FEI Daily: How will the digitalization of tax impact the skill set required for future tax professionals?
Gold: For years, we’ve been talking to our professionals about wanting them to continue to advance their consulting and analytical capabilities – rather than just focusing on getting the tax compliance done. The digitalization of tax is really going to accelerate that process. It’s going to move them out of the data process–like work and some of the more time-consuming, repetitive tasks by providing these analytical tools that empower them to see trends, run scenarios, and be more analytical. Moving forward, tax professionals will need to have the following skills:
- Apply data extraction tools
- Leverage data wrangling tools
- Use visualization tools and dashboards
Really, the tax professional of the future is going to need all of these skills while maintaining and placing an imperative on subject matter expertise in technical tax subjects. To truly add value, it comes down to expertise and to a professional’s ability to innovate, create value, and solve problems.
FEI Daily: Looking ahead five years from now, how will the tools in tax departments differ compared to those today?
Gold: The emerging tools that we’ve discussed in this interview are going to be very mainstream (i.e., tools for data-wrangling, dashboards, and analytical tools). It will become very typical to see companies leveraging automation technology – whether you think of that as robotic process automation or data-wrangling tools.
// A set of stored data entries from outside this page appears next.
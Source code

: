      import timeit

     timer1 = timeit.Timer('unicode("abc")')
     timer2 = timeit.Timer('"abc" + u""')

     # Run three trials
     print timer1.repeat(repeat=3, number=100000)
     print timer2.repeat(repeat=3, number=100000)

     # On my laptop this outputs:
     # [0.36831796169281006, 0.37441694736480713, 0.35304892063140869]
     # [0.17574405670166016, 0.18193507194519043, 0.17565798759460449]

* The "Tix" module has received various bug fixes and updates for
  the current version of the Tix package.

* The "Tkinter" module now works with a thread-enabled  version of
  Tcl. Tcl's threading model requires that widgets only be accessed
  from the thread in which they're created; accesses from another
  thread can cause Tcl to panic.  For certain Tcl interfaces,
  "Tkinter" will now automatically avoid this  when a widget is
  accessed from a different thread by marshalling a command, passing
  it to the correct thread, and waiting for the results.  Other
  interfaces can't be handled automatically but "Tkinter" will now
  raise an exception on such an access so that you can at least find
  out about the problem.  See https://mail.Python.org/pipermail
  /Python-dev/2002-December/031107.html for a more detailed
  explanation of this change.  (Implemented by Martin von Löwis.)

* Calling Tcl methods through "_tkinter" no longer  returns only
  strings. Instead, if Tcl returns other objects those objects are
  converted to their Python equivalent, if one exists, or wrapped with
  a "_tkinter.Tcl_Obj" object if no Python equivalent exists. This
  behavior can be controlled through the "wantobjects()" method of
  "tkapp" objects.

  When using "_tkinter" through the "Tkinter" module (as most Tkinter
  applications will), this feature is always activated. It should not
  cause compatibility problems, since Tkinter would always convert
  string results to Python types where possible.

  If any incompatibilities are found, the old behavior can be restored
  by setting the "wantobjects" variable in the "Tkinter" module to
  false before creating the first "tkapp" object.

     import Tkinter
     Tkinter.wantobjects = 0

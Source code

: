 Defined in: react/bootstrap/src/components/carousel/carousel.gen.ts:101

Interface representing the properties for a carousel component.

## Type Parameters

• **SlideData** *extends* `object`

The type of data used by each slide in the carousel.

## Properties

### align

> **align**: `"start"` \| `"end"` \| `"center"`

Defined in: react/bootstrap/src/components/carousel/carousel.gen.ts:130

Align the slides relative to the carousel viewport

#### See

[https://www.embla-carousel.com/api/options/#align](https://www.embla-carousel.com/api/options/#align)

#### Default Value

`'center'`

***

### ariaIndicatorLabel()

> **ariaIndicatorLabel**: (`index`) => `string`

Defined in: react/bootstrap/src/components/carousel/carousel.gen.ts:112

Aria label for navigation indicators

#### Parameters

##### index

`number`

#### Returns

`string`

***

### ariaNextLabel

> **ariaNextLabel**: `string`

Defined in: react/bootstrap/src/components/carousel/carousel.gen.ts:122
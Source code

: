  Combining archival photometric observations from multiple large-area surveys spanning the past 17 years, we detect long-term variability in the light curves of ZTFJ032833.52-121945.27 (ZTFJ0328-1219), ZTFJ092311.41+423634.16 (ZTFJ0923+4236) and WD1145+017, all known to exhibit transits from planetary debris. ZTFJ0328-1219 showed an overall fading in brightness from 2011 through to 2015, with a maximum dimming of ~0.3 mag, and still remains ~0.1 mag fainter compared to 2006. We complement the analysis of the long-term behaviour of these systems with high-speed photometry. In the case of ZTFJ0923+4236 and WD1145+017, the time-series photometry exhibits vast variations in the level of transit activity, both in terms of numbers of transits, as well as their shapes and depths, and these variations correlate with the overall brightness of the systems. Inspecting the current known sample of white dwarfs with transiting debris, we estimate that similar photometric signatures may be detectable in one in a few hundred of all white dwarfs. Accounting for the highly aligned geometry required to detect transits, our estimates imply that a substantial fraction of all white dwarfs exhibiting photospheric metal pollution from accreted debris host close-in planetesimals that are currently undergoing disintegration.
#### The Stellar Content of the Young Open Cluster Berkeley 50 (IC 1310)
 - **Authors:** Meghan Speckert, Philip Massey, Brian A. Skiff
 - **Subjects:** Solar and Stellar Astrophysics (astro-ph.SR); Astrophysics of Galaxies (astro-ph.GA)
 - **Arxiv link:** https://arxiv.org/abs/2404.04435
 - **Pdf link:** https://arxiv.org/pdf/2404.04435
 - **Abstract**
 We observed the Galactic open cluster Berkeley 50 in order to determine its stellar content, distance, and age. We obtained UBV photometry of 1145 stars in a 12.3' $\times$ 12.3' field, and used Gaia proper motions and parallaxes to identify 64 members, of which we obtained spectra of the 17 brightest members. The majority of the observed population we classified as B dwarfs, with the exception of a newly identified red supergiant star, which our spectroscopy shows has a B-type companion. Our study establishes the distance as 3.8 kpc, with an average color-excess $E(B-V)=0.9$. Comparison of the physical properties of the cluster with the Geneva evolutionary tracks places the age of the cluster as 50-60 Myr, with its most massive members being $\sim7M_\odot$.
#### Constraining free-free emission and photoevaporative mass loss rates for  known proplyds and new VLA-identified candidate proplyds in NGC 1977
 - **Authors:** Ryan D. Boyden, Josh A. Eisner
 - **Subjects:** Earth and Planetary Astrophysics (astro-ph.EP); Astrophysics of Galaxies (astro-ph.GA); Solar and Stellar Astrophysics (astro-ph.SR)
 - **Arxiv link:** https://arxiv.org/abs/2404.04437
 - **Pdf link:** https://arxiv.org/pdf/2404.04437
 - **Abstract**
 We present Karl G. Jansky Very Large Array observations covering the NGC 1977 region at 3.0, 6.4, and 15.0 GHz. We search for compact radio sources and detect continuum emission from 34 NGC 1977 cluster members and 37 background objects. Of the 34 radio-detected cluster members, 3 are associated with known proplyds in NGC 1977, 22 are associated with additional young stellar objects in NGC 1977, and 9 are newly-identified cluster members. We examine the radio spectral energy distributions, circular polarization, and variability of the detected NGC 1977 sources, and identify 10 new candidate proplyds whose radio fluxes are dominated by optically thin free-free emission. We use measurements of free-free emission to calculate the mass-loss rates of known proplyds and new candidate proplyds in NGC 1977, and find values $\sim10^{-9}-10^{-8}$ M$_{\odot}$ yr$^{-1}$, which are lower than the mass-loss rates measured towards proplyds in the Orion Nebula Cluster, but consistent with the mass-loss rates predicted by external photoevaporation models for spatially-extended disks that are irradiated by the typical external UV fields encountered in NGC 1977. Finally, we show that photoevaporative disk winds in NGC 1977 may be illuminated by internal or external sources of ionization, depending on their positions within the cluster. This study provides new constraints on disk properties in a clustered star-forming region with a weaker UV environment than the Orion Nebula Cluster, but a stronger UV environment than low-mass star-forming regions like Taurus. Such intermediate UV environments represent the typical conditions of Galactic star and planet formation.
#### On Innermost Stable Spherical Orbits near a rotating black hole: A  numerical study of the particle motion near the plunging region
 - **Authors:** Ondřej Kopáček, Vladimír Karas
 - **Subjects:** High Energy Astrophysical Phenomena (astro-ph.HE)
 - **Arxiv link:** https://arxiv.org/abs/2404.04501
When I poll audiences in speaking engagements, a third or half are familiar with the types of technologies we’ve discussed. Two years ago, it was probably 15%. Over the next three years, it’ll be everybody in the room.
Then I think that you’re going to see more integration of the technologies, and I think that you’re going to see more expansion in areas like cognitive technologies – where it’s not just the repetition of manual tasks that the tools are performing, but some level of predictive analysis and the ability to help guide a decision, like our cognitive technology.
FEI Daily: In the digitalization of tax, what are the biggest challenges that tax departments can anticipate?
Gold: In working with clients today, I think they struggle with what’s possible. They say, “I hear about these technologies. I’m interested. I’m even committed to advancing the use of these emerging technologies in my department, but I don’t know what’s available.” They need to learn more about the art of the possible. First they need to understand the various available technologies; then they have to understand how these technologies are being applied to bring value to organizations.
Companies struggle with knowing how to get started. Where do you start? You don’t boil the ocean. You need to pick an area that people will care about and where you can have success.